Em 2015 a empresa Braggi5 foi uma das pioneiras em produzir dois fones de ouvido que tanto se comunicavam sem fio, com um dispositivo tipo smartphone, como também entre os fones do lado esquerdo e direito do ouvido. Nascia um novo design de aparelhos que se conectavam ao ouvido de forma muito semelhante aos aparelhos de correção de audição. Era possível usar o dispositivo eletrônico por um longo tempo sem perceber.
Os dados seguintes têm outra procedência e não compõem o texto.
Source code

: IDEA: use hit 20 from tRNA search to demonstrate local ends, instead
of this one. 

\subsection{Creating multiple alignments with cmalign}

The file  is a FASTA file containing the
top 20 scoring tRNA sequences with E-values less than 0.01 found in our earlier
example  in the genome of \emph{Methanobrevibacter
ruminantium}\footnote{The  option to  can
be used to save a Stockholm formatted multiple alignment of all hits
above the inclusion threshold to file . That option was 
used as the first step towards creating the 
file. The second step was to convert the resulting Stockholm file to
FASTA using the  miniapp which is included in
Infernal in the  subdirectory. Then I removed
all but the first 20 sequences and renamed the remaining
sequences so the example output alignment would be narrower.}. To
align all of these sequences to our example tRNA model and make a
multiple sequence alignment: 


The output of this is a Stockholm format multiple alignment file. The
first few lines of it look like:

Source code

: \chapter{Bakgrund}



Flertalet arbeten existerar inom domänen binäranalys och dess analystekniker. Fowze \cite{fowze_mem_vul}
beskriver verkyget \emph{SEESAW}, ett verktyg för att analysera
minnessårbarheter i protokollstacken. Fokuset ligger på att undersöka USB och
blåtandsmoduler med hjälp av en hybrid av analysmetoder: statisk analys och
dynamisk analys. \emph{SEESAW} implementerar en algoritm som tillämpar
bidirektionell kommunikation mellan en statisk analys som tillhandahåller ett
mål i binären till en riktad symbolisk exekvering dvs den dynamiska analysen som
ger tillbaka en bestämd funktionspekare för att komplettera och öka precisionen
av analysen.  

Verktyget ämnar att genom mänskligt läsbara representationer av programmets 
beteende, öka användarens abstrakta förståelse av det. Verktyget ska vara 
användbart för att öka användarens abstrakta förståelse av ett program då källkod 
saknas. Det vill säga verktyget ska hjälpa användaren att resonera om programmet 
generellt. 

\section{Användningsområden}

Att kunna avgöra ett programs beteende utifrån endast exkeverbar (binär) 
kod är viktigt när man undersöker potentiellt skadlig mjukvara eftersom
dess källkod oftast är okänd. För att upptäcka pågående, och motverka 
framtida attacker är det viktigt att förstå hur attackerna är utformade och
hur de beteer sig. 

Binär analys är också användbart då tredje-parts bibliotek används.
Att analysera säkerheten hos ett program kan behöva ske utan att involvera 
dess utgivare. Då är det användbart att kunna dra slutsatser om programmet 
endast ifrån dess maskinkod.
Em setembro de 20166 a Apple lançou os AirPods e aprimorou as tecnologias wireless ao inaugurar uma estabilidade de conexão similar ao uso de aparelhos com fio. Em 2017, a empresa obteve usd 1,76 bilhões7 em receita, o que resultou em elevações subsequentes até chegar em 2022 com usd 14,5 bilhões em receita. A estimativa é de que mais de 100 milhões de AirPods estejam em uso.8 A categoria wearables, somada aos Apple Watches, foi a que mais representou crescimento na empresa. Ainda em 2017, o ceo da Apple, Tim Cook, denominou os AirPods como “fenômeno cultural”9 pelo fato de as pessoas serem observadas ‘vestindo’ o aparelho nas ruas e em ambientes públicos. Neste ponto houve a transição do conceito de fones de ouvido, usados pontualmente para uma tarefa ou o consumo de determinado conteúdo, para um dispositivo que está acoplado aos corpos como roupas. O smartphone, porta de entrada para os conteúdos online, já induzia ao hábito de consumo individualizado, que com os AirPods se potencializou para além do conteúdo visual.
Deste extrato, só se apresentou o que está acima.